The rab-3 gene was positioned near bli-2 on chromosome II, using a combination of molecular and genetic methods (Fig. 4). We used the deficiency ccDf5, which removes a region spanning the rab-3 gene, to isolate rab-3 mutations. We reasoned that certain mutations in the rab-3 gene would result in a reduced ability to secrete acetylcholine at neuromuscular synapses. To identify these secretion-defective mutants, we screened for animals resistant to the acetylcholinesterase inhibitor aldicarb, because mutations in genes encoding other C. elegans synaptic components all confer aldicarb resistance (Nonet et al., 1993; Nguyen, 1995). We isolated mutations that conferred an aldicarb-resistant phenotype in trans to ccDf5 (details are discussed in Materials and Methods) and identified y250 and y251 as rab-3 mutants because they displayed altered RAB-3 immunoreactivity (see below). An additional allele, js49, subsequently was isolated in a noncomplementation screen, using aldicarb selection to identify candidate mutants (see Materials and Methods). y250 and y251 mutations result in missense changes in amino acids that are thought to be essential for guanine nucleotide binding and are conserved among all small monomeric GTP-binding proteins (Fig. 1). js49 is a nonsense mutation in the tryptophan 76 codon (Fig. 1).
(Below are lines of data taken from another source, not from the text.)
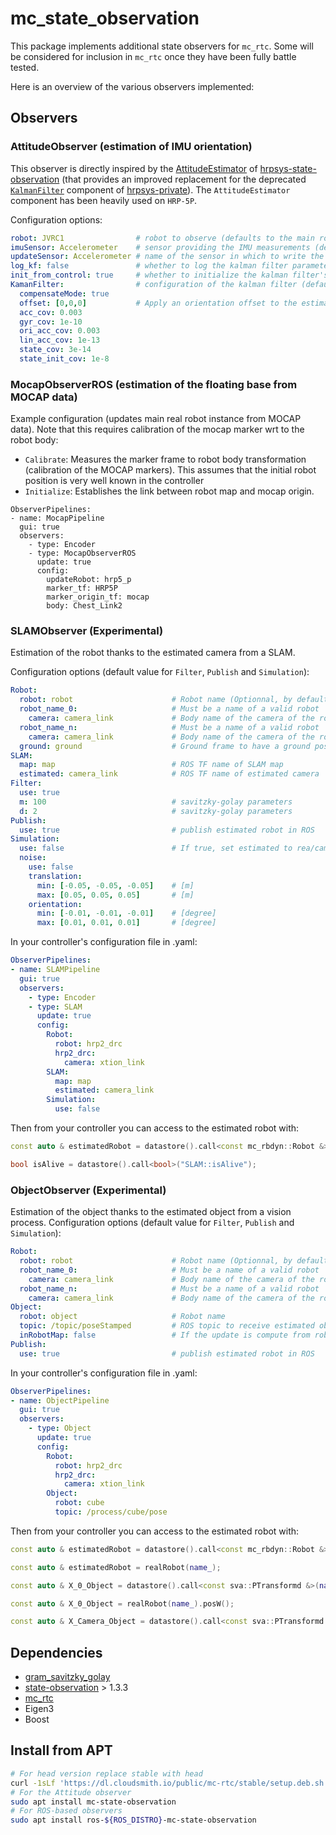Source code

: # mc_state_observation

This package implements additional state observers for `mc_rtc`.
Some will be considered for inclusion in `mc_rtc` once they have been fully battle tested.

Here is an overview of the various observers implemented:

## Observers

### AttitudeObserver (estimation of IMU orientation)

This observer is directly inspired by the [AttitudeEstimator](https://github.com/isri-aist/hrpsys-state-observation/blob/master/include/hrpsys-state-observation/AttitudeEstimator.h) of [hrpsys-state-observation](https://github.com/isri-aist/hrpsys-state-observation) (that provides an improved replacement for the deprecated [`KalmanFilter`](https://github.com/isri-aist/hrpsys-private/tree/master/KalmanFilter) component of [hrpsys-private](https://github.com/isri-aist/hrpsys-private)). The `AttitudeEstimator` component has been heavily used on `HRP-5P`. 

Configuration options:

```yaml
robot: JVRC1                # robot to observe (defaults to the main robot)
imuSensor: Accelerometer    # sensor providing the IMU measurements (defaults to the first bodysensor)
updateSensor: Accelerometer # name of the sensor in which to write the estimated orientation (defaults to imuSensor)
log_kf: false               # whether to log the kalman filter parameters (default: false)
init_from_control: true     # whether to initialize the kalman filter's orientation from the control robot state (default: true)
KamanFilter:                # configuration of the kalman filter (default values should be reasonable in most cases)
  compensateMode: true
  offset: [0,0,0]           # Apply an orientation offset to the estimation result (rpy or matrix)
  acc_cov: 0.003
  gyr_cov: 1e-10
  ori_acc_cov: 0.003
  lin_acc_cov: 1e-13
  state_cov: 3e-14
  state_init_cov: 1e-8
```

### MocapObserverROS (estimation of the floating base from MOCAP data)

Example configuration (updates main real robot instance from MOCAP data). Note that this requires calibration of the mocap marker wrt to the robot body:
- `Calibrate`: Measures the marker frame to robot body transformation (calibration of the MOCAP markers). This assumes that the initial robot position is very well known in the controller
- `Initialize`: Establishes the link between robot map and mocap origin.

```
ObserverPipelines:
- name: MocapPipeline
  gui: true
  observers:
    - type: Encoder
    - type: MocapObserverROS
      update: true
      config:
        updateRobot: hrp5_p
        marker_tf: HRP5P
        marker_origin_tf: mocap
        body: Chest_Link2
```

### SLAMObserver (Experimental)

Estimation of the robot thanks to the estimated camera from a SLAM.

Configuration options (default value for `Filter`, `Publish` and `Simulation`):

```yaml
Robot:
  robot: robot                      # Robot name (Optionnal, by default it will be the main robot name)
  robot_name_0:                     # Must be a name of a valid robot
    camera: camera_link             # Body name of the camera of the robot name 0
  robot_name_n:                     # Must be a name of a valid robot
    camera: camera_link             # Body name of the camera of the robot name 1
  ground: ground                    # Ground frame to have a ground pose in SLAM map
SLAM:
  map: map                          # ROS TF name of SLAM map
  estimated: camera_link            # ROS TF name of estimated camera
Filter:
  use: true
  m: 100                            # savitzky-golay parameters
  d: 2                              # savitzky-golay parameters
Publish:
  use: true                         # publish estimated robot in ROS
Simulation:
  use: false                        # If true, set estimated to rea/camera of robot
  noise:
    use: false
    translation:
      min: [-0.05, -0.05, -0.05]    # [m]
      max: [0.05, 0.05, 0.05]       # [m]
    orientation:
      min: [-0.01, -0.01, -0.01]    # [degree]
      max: [0.01, 0.01, 0.01]       # [degree]
```

In your controller's configuration file in .yaml:
```yaml
ObserverPipelines:
- name: SLAMPipeline
  gui: true
  observers:
    - type: Encoder
    - type: SLAM
      update: true
      config:
        Robot:
          robot: hrp2_drc
          hrp2_drc:
            camera: xtion_link
        SLAM:
          map: map
          estimated: camera_link
        Simulation:
          use: false
```

Then from your controller you can access to the estimated robot with:
```cpp
const auto & estimatedRobot = datastore().call<const mc_rbdyn::Robot &>("SLAM::Robot");

bool isAlive = datastore().call<bool>("SLAM::isAlive");
```

### ObjectObserver (Experimental)

Estimation of the object thanks to the estimated object from a vision process.
Configuration options (default value for `Filter`, `Publish` and `Simulation`):

```yaml
Robot:
  robot: robot                      # Robot name (Optionnal, by default it will be the main robot name)
  robot_name_0:                     # Must be a name of a valid robot
    camera: camera_link             # Body name of the camera of the robot name 0
  robot_name_n:                     # Must be a name of a valid robot
    camera: camera_link             # Body name of the camera of the robot name 1
Object:
  robot: object                     # Robot name
  topic: /topic/poseStamped         # ROS topic to receive estimated object pose stamped
  inRobotMap: false                 # If the update is compute from robot camera or from robot_map (in case of choreonoid by example)
Publish:
  use: true                         # publish estimated robot in ROS
```

In your controller's configuration file in .yaml:
```yaml
ObserverPipelines:
- name: ObjectPipeline
  gui: true
  observers:
    - type: Object
      update: true
      config:
        Robot:
          robot: hrp2_drc
          hrp2_drc:
            camera: xtion_link
        Object:
          robot: cube
          topic: /process/cube/pose
```

Then from your controller you can access to the estimated robot with:
```cpp
const auto & estimatedRobot = datastore().call<const mc_rbdyn::Robot &>(name_+"::Robot");

const auto & estimatedRobot = realRobot(name_);

const auto & X_0_Object = datastore().call<const sva::PTransformd &>(name_+"::X_0_Object");

const auto & X_0_Object = realRobot(name_).posW();

const auto & X_Camera_Object = datastore().call<const sva::PTransformd &>(name_+"::X_Camera_Object");
```

## Dependencies

- [gram_savitzky_golay](https://github.com/arntanguy/gram_savitzky_golay)
- [state-observation](https://github.com/jrl-umi3218/state-observation) > 1.3.3
- [mc_rtc](https://github.com/jrl-umi3218/mc_rtc)
- Eigen3
- Boost

## Install from APT

```bash
# For head version replace stable with head
curl -1sLf 'https://dl.cloudsmith.io/public/mc-rtc/stable/setup.deb.sh' | sudo -E bash
# For the Attitude observer
sudo apt install mc-state-observation
# For ROS-based observers
sudo apt install ros-${ROS_DISTRO}-mc-state-observation
```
Fig. 4. The rab-3 locus. A, Genetic map of a portion of chromosome II, illustrating the position of genes and deficiencies used for the mapping and isolation of rab-3 mutants. B, Organization of the physical region neighboring rab-3. A series of overlapping yeast artificial chromosome and cosmid clones surrounding the rab-3 gene is shown. The positions of the clr-1 and lin-4 genes are delineated on the physical map. rab-3 was positioned in this interval as a result of specific hybridization to the YAC and cosmid clones (in bold). C, Restriction map of a portion of cosmid F11G1. Exons of the two transcripts derived from rab-3 are illustrated. The trans-spliced leader SL1 is found at the 5' end of both rab-3 messages. SL1 and AAAA mark the trans-spliced leader attachment and poly(A+) addition sites, respectively. The genomic inserts of plasmid clones used in our experiments are illustrated as solid lines. pMG122 is a translational lacZ fusion to the rab-3 coding sequence at amino acid 194.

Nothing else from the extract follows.